[[ Exercise materials, beginning ]]
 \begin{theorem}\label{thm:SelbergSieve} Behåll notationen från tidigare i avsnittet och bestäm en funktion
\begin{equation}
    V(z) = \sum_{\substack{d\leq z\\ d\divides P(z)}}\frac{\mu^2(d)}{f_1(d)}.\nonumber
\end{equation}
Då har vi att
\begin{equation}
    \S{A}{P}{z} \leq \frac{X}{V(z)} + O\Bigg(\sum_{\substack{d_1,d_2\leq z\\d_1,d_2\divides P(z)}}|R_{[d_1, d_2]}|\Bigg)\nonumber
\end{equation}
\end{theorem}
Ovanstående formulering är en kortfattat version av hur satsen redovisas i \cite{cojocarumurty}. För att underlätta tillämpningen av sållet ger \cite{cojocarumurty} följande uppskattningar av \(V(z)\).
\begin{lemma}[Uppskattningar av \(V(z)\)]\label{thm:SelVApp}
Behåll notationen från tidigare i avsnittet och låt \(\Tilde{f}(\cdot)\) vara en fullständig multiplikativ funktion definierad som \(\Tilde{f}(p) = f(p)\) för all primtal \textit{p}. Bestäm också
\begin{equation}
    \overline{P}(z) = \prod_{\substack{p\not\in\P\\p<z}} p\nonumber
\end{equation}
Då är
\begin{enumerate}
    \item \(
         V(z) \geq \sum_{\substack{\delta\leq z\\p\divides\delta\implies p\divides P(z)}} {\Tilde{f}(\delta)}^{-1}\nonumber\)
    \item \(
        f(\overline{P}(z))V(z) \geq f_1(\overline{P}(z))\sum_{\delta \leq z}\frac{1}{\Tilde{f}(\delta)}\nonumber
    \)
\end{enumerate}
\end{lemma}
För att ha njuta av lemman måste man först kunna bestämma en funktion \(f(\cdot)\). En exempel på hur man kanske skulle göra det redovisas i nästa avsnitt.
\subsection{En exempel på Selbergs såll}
[[ Exercise materials, end ]]
Each line of the data is to be retyped exactly as shown.

- **Result below**:
 \begin{theorem}\label{thm:SelbergSieve} Behåll notationen från tidigare i avsnittet och bestäm en funktion
\begin{equation}
    V(z) = \sum_{\substack{d\leq z\\ d\divides P(z)}}\frac{\mu^2(d)}{f_1(d)}.\nonumber
\end{equation}
Då har vi att
\begin{equation}
    \S{A}{P}{z} \leq \frac{X}{V(z)} + O\Bigg(\sum_{\substack{d_1,d_2\leq z\\d_1,d_2\divides P(z)}}|R_{[d_1, d_2]}|\Bigg)\nonumber
\end{equation}
\end{theorem}
Ovanstående formulering är en kortfattat version av hur satsen redovisas i \cite{cojocarumurty}. För att underlätta tillämpningen av sållet ger \cite{cojocarumurty} följande uppskattningar av \(V(z)\).
\begin{lemma}[Uppskattningar av \(V(z)\)]\label{thm:SelVApp}
Behåll notationen från tidigare i avsnittet och låt \(\Tilde{f}(\cdot)\) vara en fullständig multiplikativ funktion definierad som \(\Tilde{f}(p) = f(p)\) för all primtal \textit{p}. Bestäm också
\begin{equation}
    \overline{P}(z) = \prod_{\substack{p\not\in\P\\p<z}} p\nonumber
\end{equation}
Då är
\begin{enumerate}
    \item \(
         V(z) \geq \sum_{\substack{\delta\leq z\\p\divides\delta\implies p\divides P(z)}} {\Tilde{f}(\delta)}^{-1}\nonumber\)
    \item \(
        f(\overline{P}(z))V(z) \geq f_1(\overline{P}(z))\sum_{\delta \leq z}\frac{1}{\Tilde{f}(\delta)}\nonumber
    \)
\end{enumerate}
\end{lemma}
För att ha njuta av lemman måste man först kunna bestämma en funktion \(f(\cdot)\). En exempel på hur man kanske skulle göra det redovisas i nästa avsnitt.
\subsection{En exempel på Selbergs såll}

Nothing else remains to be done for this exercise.